Early yesterday, Mark climbed up the ladder on the south side of the house to find an immense zucchini on the roof, hiding inside the vine spangling the chimney. It had already cracked of its own weight at the stem. Still, what a thing to find, with its hard green rind and spongy dry interior, fleshy with seeds, vaguely sweet, vaguely useless. A little like a brain gone haywire. A Moby Dick of a zucchini, a vegetable torpedo, a tusk. More life and more life and more.
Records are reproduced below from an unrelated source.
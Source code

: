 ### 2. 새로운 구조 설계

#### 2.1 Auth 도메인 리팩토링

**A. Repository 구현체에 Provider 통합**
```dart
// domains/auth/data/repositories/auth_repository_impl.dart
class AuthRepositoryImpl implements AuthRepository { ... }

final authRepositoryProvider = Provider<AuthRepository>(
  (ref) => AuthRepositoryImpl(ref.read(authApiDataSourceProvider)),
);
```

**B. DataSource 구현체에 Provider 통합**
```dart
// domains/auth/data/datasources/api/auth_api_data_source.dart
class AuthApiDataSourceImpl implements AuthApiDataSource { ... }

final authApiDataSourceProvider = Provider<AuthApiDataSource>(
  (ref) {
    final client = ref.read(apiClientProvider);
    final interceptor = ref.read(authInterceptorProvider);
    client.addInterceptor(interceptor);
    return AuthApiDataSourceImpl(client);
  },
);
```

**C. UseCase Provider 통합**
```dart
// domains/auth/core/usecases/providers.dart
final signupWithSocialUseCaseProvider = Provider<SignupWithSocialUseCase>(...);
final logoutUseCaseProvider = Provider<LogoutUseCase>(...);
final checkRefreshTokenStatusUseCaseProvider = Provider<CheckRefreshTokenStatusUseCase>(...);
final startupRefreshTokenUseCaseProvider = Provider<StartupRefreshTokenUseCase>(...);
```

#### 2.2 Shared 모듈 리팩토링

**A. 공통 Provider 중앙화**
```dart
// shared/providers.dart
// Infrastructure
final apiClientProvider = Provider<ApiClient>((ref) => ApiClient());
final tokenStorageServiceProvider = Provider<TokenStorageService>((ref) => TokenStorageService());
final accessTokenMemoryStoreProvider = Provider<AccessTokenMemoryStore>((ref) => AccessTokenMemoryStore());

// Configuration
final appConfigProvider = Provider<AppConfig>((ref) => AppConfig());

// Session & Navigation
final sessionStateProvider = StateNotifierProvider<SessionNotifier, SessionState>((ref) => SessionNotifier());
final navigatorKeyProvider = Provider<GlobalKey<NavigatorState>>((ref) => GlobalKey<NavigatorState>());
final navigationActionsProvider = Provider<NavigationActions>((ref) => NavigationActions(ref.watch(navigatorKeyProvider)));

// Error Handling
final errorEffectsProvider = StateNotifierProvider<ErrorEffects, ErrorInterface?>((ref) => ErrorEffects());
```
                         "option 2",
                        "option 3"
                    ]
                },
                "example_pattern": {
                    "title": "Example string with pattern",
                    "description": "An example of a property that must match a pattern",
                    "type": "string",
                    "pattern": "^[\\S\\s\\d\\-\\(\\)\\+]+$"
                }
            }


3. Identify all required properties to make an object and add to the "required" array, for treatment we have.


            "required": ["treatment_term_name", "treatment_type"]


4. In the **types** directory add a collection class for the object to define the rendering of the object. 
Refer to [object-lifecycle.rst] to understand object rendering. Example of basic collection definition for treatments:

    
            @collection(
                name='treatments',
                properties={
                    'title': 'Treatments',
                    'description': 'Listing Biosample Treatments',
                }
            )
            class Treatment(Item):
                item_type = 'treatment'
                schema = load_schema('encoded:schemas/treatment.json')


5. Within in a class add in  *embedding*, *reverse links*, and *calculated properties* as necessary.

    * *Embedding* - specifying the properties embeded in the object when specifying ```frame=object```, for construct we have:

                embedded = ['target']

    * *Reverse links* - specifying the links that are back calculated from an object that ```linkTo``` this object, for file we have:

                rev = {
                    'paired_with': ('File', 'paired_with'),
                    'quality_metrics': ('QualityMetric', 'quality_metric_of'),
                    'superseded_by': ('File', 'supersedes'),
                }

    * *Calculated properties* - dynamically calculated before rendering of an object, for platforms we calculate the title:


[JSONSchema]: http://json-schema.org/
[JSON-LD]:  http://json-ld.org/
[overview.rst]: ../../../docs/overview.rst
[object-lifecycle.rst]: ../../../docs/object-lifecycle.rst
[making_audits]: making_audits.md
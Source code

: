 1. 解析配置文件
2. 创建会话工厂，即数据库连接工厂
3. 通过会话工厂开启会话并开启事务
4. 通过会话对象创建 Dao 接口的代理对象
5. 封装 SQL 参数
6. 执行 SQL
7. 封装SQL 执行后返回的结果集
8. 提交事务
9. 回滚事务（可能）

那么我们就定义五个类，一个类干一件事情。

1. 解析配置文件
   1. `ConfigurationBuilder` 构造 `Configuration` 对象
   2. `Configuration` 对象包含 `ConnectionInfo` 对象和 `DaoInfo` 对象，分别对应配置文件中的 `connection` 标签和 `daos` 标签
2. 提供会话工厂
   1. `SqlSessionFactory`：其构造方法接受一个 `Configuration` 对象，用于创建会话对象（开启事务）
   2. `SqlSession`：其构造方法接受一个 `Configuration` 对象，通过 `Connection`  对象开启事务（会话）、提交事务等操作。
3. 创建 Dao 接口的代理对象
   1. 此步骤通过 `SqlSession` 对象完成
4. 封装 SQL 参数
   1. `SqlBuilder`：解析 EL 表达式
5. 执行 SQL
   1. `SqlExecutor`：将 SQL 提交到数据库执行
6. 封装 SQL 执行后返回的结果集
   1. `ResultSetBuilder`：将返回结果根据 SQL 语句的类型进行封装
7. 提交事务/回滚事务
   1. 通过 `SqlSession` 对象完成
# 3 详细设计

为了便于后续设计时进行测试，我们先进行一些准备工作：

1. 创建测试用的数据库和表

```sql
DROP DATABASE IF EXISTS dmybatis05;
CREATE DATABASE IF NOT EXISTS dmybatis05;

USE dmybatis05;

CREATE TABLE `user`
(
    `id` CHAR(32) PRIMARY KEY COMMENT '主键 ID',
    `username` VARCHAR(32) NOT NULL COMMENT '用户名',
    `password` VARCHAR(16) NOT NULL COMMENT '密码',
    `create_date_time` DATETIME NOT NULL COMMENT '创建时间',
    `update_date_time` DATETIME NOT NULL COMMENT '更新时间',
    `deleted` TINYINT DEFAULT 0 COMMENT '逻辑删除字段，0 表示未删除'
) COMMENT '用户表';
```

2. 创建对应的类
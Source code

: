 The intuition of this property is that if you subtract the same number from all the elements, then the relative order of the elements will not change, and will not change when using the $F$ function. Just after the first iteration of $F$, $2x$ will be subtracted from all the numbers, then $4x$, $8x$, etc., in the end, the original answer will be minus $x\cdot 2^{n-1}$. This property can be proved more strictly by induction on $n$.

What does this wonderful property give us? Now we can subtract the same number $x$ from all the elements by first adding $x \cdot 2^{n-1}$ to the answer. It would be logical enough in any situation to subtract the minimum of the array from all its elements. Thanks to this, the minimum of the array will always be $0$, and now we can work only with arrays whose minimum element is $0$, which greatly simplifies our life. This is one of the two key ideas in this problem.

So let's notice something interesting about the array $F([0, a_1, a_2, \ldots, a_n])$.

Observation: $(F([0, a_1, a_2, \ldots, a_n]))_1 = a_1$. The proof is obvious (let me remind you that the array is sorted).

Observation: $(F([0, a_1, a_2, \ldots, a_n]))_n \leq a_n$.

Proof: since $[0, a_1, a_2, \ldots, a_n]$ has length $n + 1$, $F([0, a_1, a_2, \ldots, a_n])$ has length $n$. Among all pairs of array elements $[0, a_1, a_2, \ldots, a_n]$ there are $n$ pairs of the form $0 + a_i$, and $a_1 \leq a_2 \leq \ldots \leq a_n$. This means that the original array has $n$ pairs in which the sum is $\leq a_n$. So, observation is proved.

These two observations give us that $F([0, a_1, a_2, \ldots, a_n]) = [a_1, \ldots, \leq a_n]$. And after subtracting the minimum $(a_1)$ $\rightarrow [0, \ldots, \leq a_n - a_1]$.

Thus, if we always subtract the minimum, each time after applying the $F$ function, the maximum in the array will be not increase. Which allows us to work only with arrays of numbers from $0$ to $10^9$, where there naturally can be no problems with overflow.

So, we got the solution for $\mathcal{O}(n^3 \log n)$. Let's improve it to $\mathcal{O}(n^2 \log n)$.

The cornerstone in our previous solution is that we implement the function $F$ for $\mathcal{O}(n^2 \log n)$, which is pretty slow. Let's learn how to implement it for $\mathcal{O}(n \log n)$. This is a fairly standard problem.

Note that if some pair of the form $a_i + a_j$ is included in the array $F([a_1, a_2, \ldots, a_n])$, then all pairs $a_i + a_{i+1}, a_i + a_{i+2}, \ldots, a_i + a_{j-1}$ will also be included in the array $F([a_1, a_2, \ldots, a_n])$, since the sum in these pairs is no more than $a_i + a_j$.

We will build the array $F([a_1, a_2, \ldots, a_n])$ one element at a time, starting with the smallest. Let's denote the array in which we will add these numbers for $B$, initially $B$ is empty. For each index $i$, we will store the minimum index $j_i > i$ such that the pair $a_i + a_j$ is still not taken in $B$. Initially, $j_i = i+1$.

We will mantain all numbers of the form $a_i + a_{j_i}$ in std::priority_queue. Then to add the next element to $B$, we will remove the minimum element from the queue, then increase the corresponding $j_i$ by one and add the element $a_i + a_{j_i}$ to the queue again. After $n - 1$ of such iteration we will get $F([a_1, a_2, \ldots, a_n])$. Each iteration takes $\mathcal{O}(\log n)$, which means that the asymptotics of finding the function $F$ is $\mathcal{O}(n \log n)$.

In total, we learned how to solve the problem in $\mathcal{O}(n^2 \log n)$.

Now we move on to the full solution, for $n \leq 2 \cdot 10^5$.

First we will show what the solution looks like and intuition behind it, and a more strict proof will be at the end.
Here's an immensity of another sort: the Niagara Falls passage from Salvatore Scibona's The End, which I'm teaching this week. The paperback is due out on October 6.
from The End
Salvatore Scibona
The titanic physical dimensions of this place gave to the movement of any small ting, any merely human-life-sized thing, an illusion of supernatural slowness. The Canadian cars on the opposite lip of the canyon seemed at best to be creeping. Any splash, any arbitrarily chosen patch of water you followed into the cloud below, appeared not to fall (since what could take so long falling?) but to drift leisurely down the face of the cataract. A few clouds overhead and these other clouds, what a shock, drifting up into the sky. And down by the base of the falls the clouds were so thick as to obscure completely his view of where the falling water made impact with the river itself, giving him the impression that the water wasn't descending into the river at all but into a befogged chasm, where it was swallowed up and annihilated. Raw senses were not to be believed in this place. And he had to ask himself if the unchanging physical rules that governed small things in fact changed radically in the face of a really big thing. As in, if he dropped a newspaper into the river up here it might turn into a flamingo by the time it got to the bottom of the falls. Next to him the river was clean, green, fat, and fast. Down there, postfall, it was blue and teemed with hills of brown scum. A knee-high sycamore sapling, very still, only one leaf ashiver, grew not six inches from a current that could have thrown a truck over the cliff's edge. Somehow, a little upstream of the falls, these brave, industrious people had managed to build a bridge over this arm of the river, had managed to sink the pylons into the rapids, and couples were walking hand in hand in yellow rubber rain slicks over the bridge toward Goat Island, which split the Niagara River into two arms, one falling over the Horsehoe Falls, the other over the American. A mile off to his right, downriver of the falls, another, far longer bridge spanned the gulf, hundreds of feet above the water, connecting the second-and fourth-largest nations in the world. He put a nickel in a binocular telescope and aimed it at the bridge and saw a kid throw--was it popcorn?--into the wind and hang his hand over the rail to watch it fall.
2 comments:
Who/what is that creature that lives on your wall? He seems smugly pleased, as if he's been waiting a long time to be appended with such a spectacularly vegetative horn. See? He's thanking you with his eyebrows, I think. What magic will come next?
Our polar bear spent many years in the Provincetown attic, and only now is getting his due: he's right on the living room wall. Mark bought him many years ago at an auction in Vermont; I think he might have been used outside a soft ice cream place.